At the time, in an internal letter, she had contrasts been warned of a so-called phishing e-mail. In this scam, attackers try to use fake senders to obtain access data for user accounts. The phishing email asked recipients to enter their HAW password on a website that was not owned by the HAW.

According to its spokesman, the university noticed the attack on December 27th. “Vice Society” apparently made its way through the network. The group gained administrator rights and penetrated to the central storage system, encrypting files and deleting backup copies.

Apparently a few hours were enough

During the Christmas attack, “Vice Society” is said to have made its way through the network. The attack probably only lasted a few hours. When the HAW took countermeasures and shut down their system, the attackers had apparently long since obtained administrator rights, penetrated to the central storage system, encrypted files and deleted backup copies.

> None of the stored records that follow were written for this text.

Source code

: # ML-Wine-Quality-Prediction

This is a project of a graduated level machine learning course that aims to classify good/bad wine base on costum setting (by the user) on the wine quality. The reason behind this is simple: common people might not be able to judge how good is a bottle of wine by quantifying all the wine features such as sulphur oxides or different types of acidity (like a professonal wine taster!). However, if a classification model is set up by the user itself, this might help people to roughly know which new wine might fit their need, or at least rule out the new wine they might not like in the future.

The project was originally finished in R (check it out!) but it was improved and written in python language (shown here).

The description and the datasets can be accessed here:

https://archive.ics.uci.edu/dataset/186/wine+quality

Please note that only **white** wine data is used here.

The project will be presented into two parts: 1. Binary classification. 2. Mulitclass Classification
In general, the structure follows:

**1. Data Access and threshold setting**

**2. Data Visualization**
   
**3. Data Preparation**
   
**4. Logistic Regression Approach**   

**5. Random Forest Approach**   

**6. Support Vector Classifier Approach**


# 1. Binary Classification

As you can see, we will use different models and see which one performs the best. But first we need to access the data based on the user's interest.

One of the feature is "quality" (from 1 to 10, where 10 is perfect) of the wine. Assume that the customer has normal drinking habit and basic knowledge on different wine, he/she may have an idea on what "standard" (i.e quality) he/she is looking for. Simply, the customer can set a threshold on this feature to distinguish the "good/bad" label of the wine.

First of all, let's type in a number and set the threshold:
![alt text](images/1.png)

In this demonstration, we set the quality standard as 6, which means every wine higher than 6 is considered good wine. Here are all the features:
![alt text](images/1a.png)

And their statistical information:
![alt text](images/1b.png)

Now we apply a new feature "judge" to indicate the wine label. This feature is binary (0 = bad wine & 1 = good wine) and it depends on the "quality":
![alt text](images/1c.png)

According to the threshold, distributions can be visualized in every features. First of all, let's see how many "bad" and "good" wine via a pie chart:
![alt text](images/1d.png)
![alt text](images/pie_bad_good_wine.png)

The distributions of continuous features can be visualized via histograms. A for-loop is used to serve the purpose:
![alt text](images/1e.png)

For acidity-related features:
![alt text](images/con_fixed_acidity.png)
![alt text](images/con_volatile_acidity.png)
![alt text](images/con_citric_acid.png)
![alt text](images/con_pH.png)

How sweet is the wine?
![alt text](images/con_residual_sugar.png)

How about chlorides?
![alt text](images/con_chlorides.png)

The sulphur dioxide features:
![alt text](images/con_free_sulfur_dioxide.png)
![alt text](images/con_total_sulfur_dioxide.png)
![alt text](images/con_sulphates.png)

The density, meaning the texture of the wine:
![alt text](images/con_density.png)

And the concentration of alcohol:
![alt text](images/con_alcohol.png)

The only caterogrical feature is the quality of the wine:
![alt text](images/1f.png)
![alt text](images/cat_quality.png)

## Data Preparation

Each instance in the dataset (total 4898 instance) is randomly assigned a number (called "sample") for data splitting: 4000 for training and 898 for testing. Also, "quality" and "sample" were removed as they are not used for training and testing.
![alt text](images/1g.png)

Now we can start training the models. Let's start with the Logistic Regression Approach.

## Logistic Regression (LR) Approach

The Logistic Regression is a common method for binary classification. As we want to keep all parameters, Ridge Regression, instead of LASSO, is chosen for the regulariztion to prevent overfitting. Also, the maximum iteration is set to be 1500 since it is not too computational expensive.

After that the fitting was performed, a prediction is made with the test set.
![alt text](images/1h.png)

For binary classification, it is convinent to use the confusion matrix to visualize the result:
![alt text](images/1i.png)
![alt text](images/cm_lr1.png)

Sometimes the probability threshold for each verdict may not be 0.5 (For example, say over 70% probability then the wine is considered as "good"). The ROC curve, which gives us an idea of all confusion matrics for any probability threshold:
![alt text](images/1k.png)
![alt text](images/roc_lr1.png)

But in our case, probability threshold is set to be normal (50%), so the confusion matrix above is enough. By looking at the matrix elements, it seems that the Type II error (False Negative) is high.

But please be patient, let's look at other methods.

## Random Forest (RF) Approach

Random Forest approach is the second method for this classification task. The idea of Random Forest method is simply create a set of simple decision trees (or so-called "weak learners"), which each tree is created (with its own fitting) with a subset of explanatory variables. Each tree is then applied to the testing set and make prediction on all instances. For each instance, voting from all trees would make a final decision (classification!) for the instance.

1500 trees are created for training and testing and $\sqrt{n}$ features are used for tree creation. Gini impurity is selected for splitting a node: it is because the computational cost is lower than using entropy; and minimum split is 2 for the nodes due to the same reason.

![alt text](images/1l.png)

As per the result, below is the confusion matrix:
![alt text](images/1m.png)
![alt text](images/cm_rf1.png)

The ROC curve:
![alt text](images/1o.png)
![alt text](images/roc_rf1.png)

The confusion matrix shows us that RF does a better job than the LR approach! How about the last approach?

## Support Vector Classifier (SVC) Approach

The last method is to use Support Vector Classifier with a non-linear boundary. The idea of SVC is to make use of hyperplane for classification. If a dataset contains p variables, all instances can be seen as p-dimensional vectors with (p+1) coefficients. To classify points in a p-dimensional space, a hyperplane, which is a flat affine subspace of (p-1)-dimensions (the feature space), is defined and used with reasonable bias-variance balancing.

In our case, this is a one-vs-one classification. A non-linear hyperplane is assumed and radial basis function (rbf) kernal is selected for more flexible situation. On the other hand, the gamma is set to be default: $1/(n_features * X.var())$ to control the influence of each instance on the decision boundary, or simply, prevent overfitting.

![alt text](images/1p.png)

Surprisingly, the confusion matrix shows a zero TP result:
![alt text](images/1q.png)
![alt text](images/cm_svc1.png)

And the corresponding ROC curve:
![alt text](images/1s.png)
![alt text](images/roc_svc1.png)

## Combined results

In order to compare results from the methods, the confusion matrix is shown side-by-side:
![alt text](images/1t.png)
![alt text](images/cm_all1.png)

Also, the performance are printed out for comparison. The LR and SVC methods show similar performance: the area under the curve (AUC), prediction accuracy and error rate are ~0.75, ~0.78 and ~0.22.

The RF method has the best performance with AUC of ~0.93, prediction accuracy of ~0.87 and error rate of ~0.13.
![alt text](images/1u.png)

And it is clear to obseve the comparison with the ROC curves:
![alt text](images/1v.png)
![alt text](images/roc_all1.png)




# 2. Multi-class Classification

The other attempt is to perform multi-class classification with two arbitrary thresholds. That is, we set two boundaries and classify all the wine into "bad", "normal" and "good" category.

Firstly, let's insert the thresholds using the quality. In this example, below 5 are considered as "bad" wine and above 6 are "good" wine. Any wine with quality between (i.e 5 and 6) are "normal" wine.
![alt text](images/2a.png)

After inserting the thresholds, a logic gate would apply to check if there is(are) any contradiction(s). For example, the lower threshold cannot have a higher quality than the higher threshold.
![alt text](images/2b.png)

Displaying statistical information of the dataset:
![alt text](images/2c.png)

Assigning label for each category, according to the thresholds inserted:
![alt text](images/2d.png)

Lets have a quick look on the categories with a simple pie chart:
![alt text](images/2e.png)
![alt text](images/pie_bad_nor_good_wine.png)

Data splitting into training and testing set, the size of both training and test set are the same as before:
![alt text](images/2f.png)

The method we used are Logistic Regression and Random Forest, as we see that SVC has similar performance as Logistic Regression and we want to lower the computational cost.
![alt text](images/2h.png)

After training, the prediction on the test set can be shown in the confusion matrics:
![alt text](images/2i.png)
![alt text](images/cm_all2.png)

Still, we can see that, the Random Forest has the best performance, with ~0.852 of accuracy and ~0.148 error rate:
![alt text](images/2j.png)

A spokesman for HAW said contrasts, overall a “significant amount of data was lost”. According to a statement on the university’s website, the university assumes that the attackers also stole personal data from students and employees. In addition, it may have been possible “in individual cases to read passwords from accounts remote from the university, such as those from Amazon, Ebay, etc.”. A few members of the university have reported that strangers have already tried to register on their behalf on other websites.

Highly sensitive data published on the dark web

The HAW could soon fare similarly to the administration of Witten, whose systems “Vice Society” penetrated in October 2021. Highly sensitive data was captured there, which the administration had not adequately protected. For example, the detailed report on a sexual assault that is said to have occurred in the North Rhine-Westphalian city is now available. The full name of the person concerned should also be read. “We don’t care about the law,” writes Vice Society on its website. “We always publish everything.”

The hackers broke into the city of Suhl in Thuringia in March 2022. Among other things, the group published an overview of information from the register of residents that the regulatory office had obtained – in connection with a gun permit.

District authority also affected

The Rhine-Palatinate district administration fell victim to “Vice Society” in October 2022. 3691 citizens were “affected to a greater extent by the data theft,” said the authority contrasts with. It is now possible to download the identity papers of people who have apparently fled Ukraine since the beginning of the war. Officials had saved scans of the documents.

A password was also lost, with which the district administration could log into the “Katwarn” information system. This access was blocked before the data was published: suspicious activities had already been identified. “Katwarn” can be used to send disaster reports to the population.